> _Problem details_:
Here is the task for the records below: repeat exactly the lines from the one with "Quartr is transforming" to the one with "After checking out", both included, and nothing else.

> _Data items_:
***

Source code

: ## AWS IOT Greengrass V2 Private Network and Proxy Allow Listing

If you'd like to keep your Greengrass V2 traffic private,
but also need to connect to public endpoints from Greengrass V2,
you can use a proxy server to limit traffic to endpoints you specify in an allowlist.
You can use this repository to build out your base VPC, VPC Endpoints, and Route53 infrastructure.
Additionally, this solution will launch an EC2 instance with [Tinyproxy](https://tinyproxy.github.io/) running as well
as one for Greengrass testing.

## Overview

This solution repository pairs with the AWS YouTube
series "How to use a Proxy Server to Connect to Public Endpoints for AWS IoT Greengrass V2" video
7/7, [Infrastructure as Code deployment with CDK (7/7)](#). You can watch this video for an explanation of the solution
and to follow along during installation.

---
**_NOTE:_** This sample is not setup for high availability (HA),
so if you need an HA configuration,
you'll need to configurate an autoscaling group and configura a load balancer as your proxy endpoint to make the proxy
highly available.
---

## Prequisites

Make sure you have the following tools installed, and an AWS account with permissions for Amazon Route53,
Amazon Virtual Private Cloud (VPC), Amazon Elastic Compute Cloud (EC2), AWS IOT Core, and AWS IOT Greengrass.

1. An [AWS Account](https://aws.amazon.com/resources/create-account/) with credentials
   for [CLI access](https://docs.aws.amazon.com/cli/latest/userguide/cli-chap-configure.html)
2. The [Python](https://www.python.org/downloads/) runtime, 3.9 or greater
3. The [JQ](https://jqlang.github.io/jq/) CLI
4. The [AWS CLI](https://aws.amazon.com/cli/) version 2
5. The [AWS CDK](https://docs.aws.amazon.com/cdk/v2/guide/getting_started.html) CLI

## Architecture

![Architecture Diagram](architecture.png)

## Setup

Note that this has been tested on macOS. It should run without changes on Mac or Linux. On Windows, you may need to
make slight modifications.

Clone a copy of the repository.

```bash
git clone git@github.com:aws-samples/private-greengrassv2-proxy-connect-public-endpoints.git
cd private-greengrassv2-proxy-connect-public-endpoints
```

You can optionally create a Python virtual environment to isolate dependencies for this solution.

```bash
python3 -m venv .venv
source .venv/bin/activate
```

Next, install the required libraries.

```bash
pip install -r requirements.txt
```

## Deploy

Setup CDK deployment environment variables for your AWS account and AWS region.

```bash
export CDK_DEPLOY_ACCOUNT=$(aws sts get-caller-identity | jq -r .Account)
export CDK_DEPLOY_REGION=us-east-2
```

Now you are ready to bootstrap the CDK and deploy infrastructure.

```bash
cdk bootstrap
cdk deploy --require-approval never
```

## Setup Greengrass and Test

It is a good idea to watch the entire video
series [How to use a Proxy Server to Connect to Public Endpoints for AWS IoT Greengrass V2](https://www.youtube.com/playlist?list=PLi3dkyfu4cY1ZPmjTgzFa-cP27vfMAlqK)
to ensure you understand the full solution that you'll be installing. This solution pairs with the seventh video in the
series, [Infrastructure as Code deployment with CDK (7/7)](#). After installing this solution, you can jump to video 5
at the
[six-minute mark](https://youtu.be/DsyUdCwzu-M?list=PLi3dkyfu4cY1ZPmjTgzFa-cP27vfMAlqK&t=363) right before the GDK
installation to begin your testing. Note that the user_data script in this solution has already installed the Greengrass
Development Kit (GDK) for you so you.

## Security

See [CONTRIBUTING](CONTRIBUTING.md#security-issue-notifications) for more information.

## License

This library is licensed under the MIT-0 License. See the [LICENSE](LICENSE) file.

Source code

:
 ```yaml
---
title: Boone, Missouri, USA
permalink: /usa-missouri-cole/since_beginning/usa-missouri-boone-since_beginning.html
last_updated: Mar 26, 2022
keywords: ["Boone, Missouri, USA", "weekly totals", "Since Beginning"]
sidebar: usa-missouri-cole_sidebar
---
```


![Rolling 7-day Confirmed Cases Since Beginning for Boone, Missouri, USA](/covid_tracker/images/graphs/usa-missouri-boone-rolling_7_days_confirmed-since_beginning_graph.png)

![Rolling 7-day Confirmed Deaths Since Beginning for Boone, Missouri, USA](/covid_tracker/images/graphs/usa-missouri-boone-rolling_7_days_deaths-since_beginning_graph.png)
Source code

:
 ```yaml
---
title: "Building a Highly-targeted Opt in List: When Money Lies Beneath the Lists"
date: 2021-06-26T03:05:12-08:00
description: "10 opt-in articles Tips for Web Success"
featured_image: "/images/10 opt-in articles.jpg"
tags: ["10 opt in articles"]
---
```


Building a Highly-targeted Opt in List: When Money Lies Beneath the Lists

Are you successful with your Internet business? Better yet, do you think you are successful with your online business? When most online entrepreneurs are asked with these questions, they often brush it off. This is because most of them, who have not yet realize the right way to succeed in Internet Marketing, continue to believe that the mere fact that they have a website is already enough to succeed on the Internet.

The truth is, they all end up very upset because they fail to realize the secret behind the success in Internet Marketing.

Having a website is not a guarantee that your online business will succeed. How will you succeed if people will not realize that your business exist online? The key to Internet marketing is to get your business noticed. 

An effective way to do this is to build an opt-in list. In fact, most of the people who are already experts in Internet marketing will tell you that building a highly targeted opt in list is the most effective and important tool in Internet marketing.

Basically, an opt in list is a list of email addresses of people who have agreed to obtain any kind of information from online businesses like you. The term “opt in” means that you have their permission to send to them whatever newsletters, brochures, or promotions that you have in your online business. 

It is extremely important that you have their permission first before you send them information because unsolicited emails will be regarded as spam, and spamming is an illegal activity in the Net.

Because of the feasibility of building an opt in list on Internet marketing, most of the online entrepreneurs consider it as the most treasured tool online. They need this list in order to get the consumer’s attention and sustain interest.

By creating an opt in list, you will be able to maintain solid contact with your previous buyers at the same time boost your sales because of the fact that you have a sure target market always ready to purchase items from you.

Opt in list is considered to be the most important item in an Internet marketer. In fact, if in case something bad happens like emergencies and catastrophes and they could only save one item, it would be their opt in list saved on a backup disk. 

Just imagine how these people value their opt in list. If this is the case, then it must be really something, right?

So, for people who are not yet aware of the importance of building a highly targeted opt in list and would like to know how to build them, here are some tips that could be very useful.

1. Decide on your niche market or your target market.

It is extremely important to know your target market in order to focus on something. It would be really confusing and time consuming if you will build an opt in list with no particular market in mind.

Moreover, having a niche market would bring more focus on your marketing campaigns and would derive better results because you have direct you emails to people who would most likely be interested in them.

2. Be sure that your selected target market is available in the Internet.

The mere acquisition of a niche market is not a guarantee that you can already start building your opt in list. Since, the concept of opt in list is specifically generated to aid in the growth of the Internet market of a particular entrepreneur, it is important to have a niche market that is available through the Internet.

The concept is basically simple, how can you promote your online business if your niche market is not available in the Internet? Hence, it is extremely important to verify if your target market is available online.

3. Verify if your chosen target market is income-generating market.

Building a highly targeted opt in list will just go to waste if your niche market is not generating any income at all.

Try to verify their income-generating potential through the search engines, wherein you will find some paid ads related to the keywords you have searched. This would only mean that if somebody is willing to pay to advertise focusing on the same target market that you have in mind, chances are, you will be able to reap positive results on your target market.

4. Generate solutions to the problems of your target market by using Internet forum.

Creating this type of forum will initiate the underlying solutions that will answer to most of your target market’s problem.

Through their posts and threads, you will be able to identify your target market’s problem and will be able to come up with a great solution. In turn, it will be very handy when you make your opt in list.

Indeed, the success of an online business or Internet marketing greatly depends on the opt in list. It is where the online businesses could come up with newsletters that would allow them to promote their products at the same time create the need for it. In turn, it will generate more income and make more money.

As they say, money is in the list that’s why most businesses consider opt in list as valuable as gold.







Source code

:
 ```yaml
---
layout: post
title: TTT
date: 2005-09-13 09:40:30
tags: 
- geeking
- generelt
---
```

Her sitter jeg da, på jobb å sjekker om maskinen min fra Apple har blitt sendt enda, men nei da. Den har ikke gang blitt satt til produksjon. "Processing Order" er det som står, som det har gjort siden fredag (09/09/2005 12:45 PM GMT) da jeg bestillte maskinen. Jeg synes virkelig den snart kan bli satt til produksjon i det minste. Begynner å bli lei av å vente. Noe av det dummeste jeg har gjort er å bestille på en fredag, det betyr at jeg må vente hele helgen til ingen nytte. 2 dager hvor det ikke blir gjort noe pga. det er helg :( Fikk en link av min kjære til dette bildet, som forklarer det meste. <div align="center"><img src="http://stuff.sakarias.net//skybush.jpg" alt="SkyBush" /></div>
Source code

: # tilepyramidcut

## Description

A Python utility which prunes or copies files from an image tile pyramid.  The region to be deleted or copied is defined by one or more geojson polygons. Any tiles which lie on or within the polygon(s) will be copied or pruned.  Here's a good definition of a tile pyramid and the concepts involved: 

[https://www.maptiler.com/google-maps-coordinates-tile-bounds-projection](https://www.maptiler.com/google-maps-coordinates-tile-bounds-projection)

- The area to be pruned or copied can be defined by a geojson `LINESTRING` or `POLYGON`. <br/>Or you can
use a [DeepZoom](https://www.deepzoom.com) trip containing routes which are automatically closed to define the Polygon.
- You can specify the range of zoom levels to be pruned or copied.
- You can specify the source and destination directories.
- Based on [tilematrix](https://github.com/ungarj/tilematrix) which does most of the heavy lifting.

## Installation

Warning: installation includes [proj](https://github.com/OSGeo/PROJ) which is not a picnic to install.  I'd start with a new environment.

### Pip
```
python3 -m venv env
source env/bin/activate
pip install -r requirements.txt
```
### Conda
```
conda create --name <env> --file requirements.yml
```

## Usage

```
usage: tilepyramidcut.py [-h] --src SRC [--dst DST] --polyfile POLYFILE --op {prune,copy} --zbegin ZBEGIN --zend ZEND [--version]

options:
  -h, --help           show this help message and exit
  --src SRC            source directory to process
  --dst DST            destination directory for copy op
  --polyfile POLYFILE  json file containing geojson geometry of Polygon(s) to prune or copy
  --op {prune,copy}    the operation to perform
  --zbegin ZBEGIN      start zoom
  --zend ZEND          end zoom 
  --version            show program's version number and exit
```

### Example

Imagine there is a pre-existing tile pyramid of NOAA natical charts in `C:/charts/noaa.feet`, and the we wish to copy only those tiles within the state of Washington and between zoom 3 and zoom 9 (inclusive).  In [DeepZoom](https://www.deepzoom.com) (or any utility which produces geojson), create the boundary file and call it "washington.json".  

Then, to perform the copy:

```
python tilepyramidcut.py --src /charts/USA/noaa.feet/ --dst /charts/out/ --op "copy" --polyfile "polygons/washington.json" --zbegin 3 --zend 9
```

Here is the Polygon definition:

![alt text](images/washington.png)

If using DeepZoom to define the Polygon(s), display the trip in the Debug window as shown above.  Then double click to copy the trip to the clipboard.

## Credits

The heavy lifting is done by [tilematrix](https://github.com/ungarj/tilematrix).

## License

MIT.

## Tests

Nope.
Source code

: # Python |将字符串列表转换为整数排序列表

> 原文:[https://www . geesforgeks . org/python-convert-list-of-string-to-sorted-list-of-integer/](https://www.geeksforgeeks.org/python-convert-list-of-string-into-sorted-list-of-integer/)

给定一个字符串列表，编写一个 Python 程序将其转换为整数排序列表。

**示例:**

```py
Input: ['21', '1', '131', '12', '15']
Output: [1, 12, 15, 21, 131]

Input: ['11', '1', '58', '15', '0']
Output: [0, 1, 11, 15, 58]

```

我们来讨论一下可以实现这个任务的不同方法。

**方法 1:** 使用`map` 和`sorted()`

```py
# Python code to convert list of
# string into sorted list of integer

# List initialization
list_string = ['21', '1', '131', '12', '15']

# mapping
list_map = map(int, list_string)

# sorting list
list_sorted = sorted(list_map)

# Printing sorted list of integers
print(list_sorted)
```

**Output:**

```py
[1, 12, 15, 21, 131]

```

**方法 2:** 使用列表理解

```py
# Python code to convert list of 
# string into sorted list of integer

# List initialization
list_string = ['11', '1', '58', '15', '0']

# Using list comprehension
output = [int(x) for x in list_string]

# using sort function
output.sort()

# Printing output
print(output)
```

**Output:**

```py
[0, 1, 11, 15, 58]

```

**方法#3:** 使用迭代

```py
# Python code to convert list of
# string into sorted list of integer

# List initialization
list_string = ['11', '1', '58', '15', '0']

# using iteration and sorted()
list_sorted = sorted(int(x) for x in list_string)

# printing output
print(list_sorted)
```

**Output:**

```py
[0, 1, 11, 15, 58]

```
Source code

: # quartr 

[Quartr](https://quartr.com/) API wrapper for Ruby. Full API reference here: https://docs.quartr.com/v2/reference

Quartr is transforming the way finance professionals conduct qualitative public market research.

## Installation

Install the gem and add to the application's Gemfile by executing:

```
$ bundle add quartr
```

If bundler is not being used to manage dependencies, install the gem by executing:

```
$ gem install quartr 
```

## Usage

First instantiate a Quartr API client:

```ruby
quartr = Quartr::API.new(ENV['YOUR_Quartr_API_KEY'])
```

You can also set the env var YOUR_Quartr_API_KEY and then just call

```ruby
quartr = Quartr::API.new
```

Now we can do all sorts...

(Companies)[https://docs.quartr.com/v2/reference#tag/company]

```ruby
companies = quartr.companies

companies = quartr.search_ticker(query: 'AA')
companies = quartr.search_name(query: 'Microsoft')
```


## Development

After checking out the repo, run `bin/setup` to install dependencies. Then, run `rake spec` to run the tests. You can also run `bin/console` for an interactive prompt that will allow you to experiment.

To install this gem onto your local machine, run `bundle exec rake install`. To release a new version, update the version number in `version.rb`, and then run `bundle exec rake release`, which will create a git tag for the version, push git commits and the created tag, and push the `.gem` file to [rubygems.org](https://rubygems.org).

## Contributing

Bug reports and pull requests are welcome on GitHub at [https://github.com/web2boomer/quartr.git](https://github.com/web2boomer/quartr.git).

***

> _Written response_:
Quartr is transforming the way finance professionals conduct qualitative public market research.

## Installation

Install the gem and add to the application's Gemfile by executing:

```
$ bundle add quartr
```

If bundler is not being used to manage dependencies, install the gem by executing:

```
$ gem install quartr 
```

## Usage

First instantiate a Quartr API client:

```ruby
quartr = Quartr::API.new(ENV['YOUR_Quartr_API_KEY'])
```

You can also set the env var YOUR_Quartr_API_KEY and then just call

```ruby
quartr = Quartr::API.new
```

Now we can do all sorts...

(Companies)[https://docs.quartr.com/v2/reference#tag/company]

```ruby
companies = quartr.companies

companies = quartr.search_ticker(query: 'AA')
companies = quartr.search_name(query: 'Microsoft')
```


## Development

After checking out the repo, run `bin/setup` to install dependencies. Then, run `rake spec` to run the tests. You can also run `bin/console` for an interactive prompt that will allow you to experiment.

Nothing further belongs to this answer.